*** Opening of Extracted data ***

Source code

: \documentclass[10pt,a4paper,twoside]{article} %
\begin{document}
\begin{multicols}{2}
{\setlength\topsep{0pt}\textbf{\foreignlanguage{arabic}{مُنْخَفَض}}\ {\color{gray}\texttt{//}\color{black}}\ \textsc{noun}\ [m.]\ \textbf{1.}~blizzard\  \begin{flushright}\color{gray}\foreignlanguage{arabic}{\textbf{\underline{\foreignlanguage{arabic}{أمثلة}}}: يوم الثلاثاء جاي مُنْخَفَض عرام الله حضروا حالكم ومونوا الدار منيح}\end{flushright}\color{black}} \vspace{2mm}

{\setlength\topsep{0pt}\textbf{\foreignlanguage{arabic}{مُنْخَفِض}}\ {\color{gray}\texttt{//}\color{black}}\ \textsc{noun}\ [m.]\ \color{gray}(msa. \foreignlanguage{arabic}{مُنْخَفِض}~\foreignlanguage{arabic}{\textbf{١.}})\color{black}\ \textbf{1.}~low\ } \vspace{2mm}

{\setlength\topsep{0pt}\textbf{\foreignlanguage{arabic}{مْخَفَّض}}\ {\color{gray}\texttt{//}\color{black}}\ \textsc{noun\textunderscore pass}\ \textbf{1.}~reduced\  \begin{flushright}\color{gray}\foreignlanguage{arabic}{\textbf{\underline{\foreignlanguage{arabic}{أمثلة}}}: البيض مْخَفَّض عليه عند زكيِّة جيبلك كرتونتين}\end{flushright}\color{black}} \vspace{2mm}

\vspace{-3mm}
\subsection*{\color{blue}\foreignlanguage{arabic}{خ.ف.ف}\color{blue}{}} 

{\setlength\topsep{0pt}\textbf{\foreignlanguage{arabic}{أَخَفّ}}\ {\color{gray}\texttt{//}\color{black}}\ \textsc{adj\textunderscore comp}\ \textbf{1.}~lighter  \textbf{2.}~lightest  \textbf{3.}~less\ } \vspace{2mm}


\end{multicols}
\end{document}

*** Close of Extracted data ***

Your goal. Write every entry out again. Leave each one exactly as it is.

Answer.
Source code

: \documentclass[10pt,a4paper,twoside]{article} %
\begin{document}
\begin{multicols}{2}
{\setlength\topsep{0pt}\textbf{\foreignlanguage{arabic}{مُنْخَفَض}}\ {\color{gray}\texttt{//}\color{black}}\ \textsc{noun}\ [m.]\ \textbf{1.}~blizzard\  \begin{flushright}\color{gray}\foreignlanguage{arabic}{\textbf{\underline{\foreignlanguage{arabic}{أمثلة}}}: يوم الثلاثاء جاي مُنْخَفَض عرام الله حضروا حالكم ومونوا الدار منيح}\end{flushright}\color{black}} \vspace{2mm}

{\setlength\topsep{0pt}\textbf{\foreignlanguage{arabic}{مُنْخَفِض}}\ {\color{gray}\texttt{//}\color{black}}\ \textsc{noun}\ [m.]\ \color{gray}(msa. \foreignlanguage{arabic}{مُنْخَفِض}~\foreignlanguage{arabic}{\textbf{١.}})\color{black}\ \textbf{1.}~low\ } \vspace{2mm}

{\setlength\topsep{0pt}\textbf{\foreignlanguage{arabic}{مْخَفَّض}}\ {\color{gray}\texttt{//}\color{black}}\ \textsc{noun\textunderscore pass}\ \textbf{1.}~reduced\  \begin{flushright}\color{gray}\foreignlanguage{arabic}{\textbf{\underline{\foreignlanguage{arabic}{أمثلة}}}: البيض مْخَفَّض عليه عند زكيِّة جيبلك كرتونتين}\end{flushright}\color{black}} \vspace{2mm}

\vspace{-3mm}
\subsection*{\color{blue}\foreignlanguage{arabic}{خ.ف.ف}\color{blue}{}} 

{\setlength\topsep{0pt}\textbf{\foreignlanguage{arabic}{أَخَفّ}}\ {\color{gray}\texttt{//}\color{black}}\ \textsc{adj\textunderscore comp}\ \textbf{1.}~lighter  \textbf{2.}~lightest  \textbf{3.}~less\ } \vspace{2mm}


\end{multicols}
\end{document}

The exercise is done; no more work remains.